The latest development turns on Deputy Attorney General Rod Rosenstein’s unprecedented decision to release the Foreign Intelligence Surveillance Act warrant application against one-time Trump campaign advisor Carter Page.

Taken in light of the behavior of a US president who bullies the heads of state for ostensible allies like Canada, Germany and the United Kingdom while blowing kisses to Vladimir Putin, the FISA application certainly raises eyebrows.

“The FBI believes that Page has been collaborating and conspiring with the Russian government,” the application reads. “Based on the foregoing facts and circumstances, the FBI submits that there is probable cause to believe that Page… knowingly engaged in clandestine intelligence activities (other than intelligence gathering activities) for or on behalf of such foreign power….”

The FISA application points to exactly what the Russian government might want from the Trump administration in exchange for their services in releasing damaging information on Hillary Clinton (see the Democratic National Committee emails). “According to open-source information, in July 2016, Page traveled to Russia and delivered the commencement address at the New Economic School,” the application reads. “In addition to giving this address, the FBI has learned that Page met at least two Russian officials during this trip.” A heavily redacted section of the application references a “secret meeting” with an Igor Sechin, who is president of the Russian energy company Rosneft. An unidentified source tells the FBI that “Page and Sechin discussed future bilateral energy cooperation and the prospects for an associated move to lift Ukraine-related Western sanctions against Russia.”

Trump apologists, including US Rep. Devin Nunes, have argued that the source material — widely believed to have come from Christopher Steele — for the warrant is fatally compromised because Steele was helping the Clinton campaign. They’ve additionally argued that the FBI failed to verify the raw intelligence from Steele. (Put aside for a moment that the FBI’s inquiry into Trump’s entanglements with Russia was not triggered by the Steele dossier.)

One problem for Trump’s apologists is that, however shoddy the FBI’s application for a FISA warrant, judges approved it three different times, including under the Trump administration.

In a piece published by the National Review on Monday, Andrew McCarthy, a retired federal prosecutor, argues that “the newly disclosed FISA applications are so shoddy that the judges who approved them ought to be asked some hard questions.”

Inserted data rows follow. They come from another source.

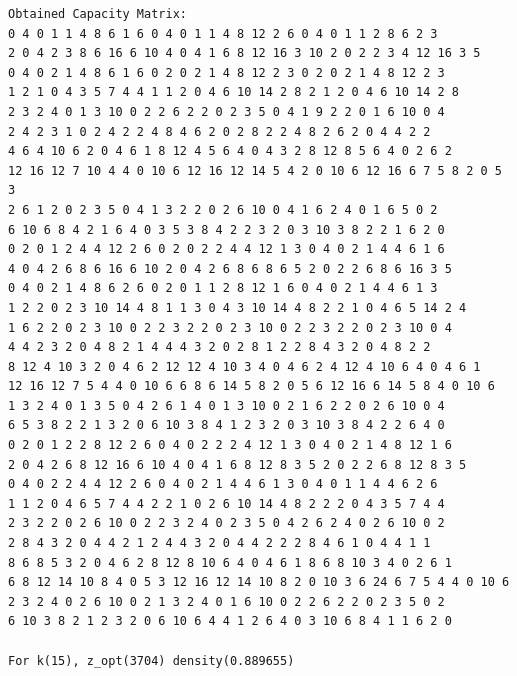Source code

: \documentclass[11pt]{article}
\begin{document}
\begin{lstlisting}
Obtained Capacity Matrix:
0 4 0 1 1 4 8 6 1 6 0 4 0 1 1 4 8 12 2 6 0 4 0 1 1 2 8 6 2 3
2 0 4 2 3 8 6 16 6 10 4 0 4 1 6 8 12 16 3 10 2 0 2 2 3 4 12 16 3 5
0 4 0 2 1 4 8 6 1 6 0 2 0 2 1 4 8 12 2 3 0 2 0 2 1 4 8 12 2 3
1 2 1 0 4 3 5 7 4 4 1 1 2 0 4 6 10 14 2 8 2 1 2 0 4 6 10 14 2 8
2 3 2 4 0 1 3 10 0 2 2 6 2 2 0 2 3 5 0 4 1 9 2 2 0 1 6 10 0 4
2 4 2 3 1 0 2 4 2 2 4 8 4 6 2 0 2 8 2 2 4 8 2 6 2 0 4 4 2 2
4 6 4 10 6 2 0 4 6 1 8 12 4 5 6 4 0 4 3 2 8 12 8 5 6 4 0 2 6 2
12 16 12 7 10 4 4 0 10 6 12 16 12 14 5 4 2 0 10 6 12 16 6 7 5 8 2 0 5 3
2 6 1 2 0 2 3 5 0 4 1 3 2 2 0 2 6 10 0 4 1 6 2 4 0 1 6 5 0 2
6 10 6 8 4 2 1 6 4 0 3 5 3 8 4 2 2 3 2 0 3 10 3 8 2 2 1 6 2 0
0 2 0 1 2 4 4 12 2 6 0 2 0 2 2 4 4 12 1 3 0 4 0 2 1 4 4 6 1 6
4 0 4 2 6 8 6 16 6 10 2 0 4 2 6 8 6 8 6 5 2 0 2 2 6 8 6 16 3 5
0 4 0 2 1 4 8 6 2 6 0 2 0 1 1 2 8 12 1 6 0 4 0 2 1 4 4 6 1 3
1 2 2 0 2 3 10 14 4 8 1 1 3 0 4 3 10 14 4 8 2 2 1 0 4 6 5 14 2 4
1 6 2 2 0 2 3 10 0 2 2 3 2 2 0 2 3 10 0 2 2 3 2 2 0 2 3 10 0 4
4 4 2 3 2 0 4 8 2 1 4 4 4 3 2 0 2 8 1 2 2 8 4 3 2 0 4 8 2 2
8 12 4 10 3 2 0 4 6 2 12 12 4 10 3 4 0 4 6 2 4 12 4 10 6 4 0 4 6 1
12 16 12 7 5 4 4 0 10 6 6 8 6 14 5 8 2 0 5 6 12 16 6 14 5 8 4 0 10 6
1 3 2 4 0 1 3 5 0 4 2 6 1 4 0 1 3 10 0 2 1 6 2 2 0 2 6 10 0 4
6 5 3 8 2 2 1 3 2 0 6 10 3 8 4 1 2 3 2 0 3 10 3 8 4 2 2 6 4 0
0 2 0 1 2 2 8 12 2 6 0 4 0 2 2 2 4 12 1 3 0 4 0 2 1 4 8 12 1 6
2 0 4 2 6 8 12 16 6 10 4 0 4 1 6 8 12 8 3 5 2 0 2 2 6 8 12 8 3 5
0 4 0 2 2 4 4 12 2 6 0 4 0 2 1 4 4 6 1 3 0 4 0 1 1 4 4 6 2 6
1 1 2 0 4 6 5 7 4 4 2 2 1 0 2 6 10 14 4 8 2 2 2 0 4 3 5 7 4 4
2 3 2 2 0 2 6 10 0 2 2 3 2 4 0 2 3 5 0 4 2 6 2 4 0 2 6 10 0 2
2 8 4 3 2 0 4 4 2 1 2 4 4 3 2 0 4 4 2 2 2 8 4 6 1 0 4 4 1 1
8 6 8 5 3 2 0 4 6 2 8 12 8 10 6 4 0 4 6 1 8 6 8 10 3 4 0 2 6 1
6 8 12 14 10 8 4 0 5 3 12 16 12 14 10 8 2 0 10 3 6 24 6 7 5 4 4 0 10 6
2 3 2 4 0 2 6 10 0 2 1 3 2 4 0 1 6 10 0 2 2 6 2 2 0 2 3 5 0 2
6 10 3 8 2 1 2 3 2 0 6 10 6 4 4 1 2 6 4 0 3 10 6 8 4 1 1 6 2 0

For k(15), z_opt(3704) density(0.889655)

\end{lstlisting}
\end{document}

He goes on to say, “Much of my bewilderment, in fact, stems from the certainty that if I was so daft as to try to get a warrant based on the good reputation of one of my FBI case agents, with no corroboration of his or her sources, just about any federal judge in the Southern District of New York would have knocked my block off — and rightly so.”

Not every Republican lawmaker in Washington is ready to start impugning federal judges to provide cover for Trump. Sen. Richard Burr, the Republican from Winston-Salem who chairs the Senate Intelligence Committee, told CNN on Tuesday: “I don’t think I ever expressed that I thought the FISA application came up short. There [were] sound reasons as to why judges issued the FISA.”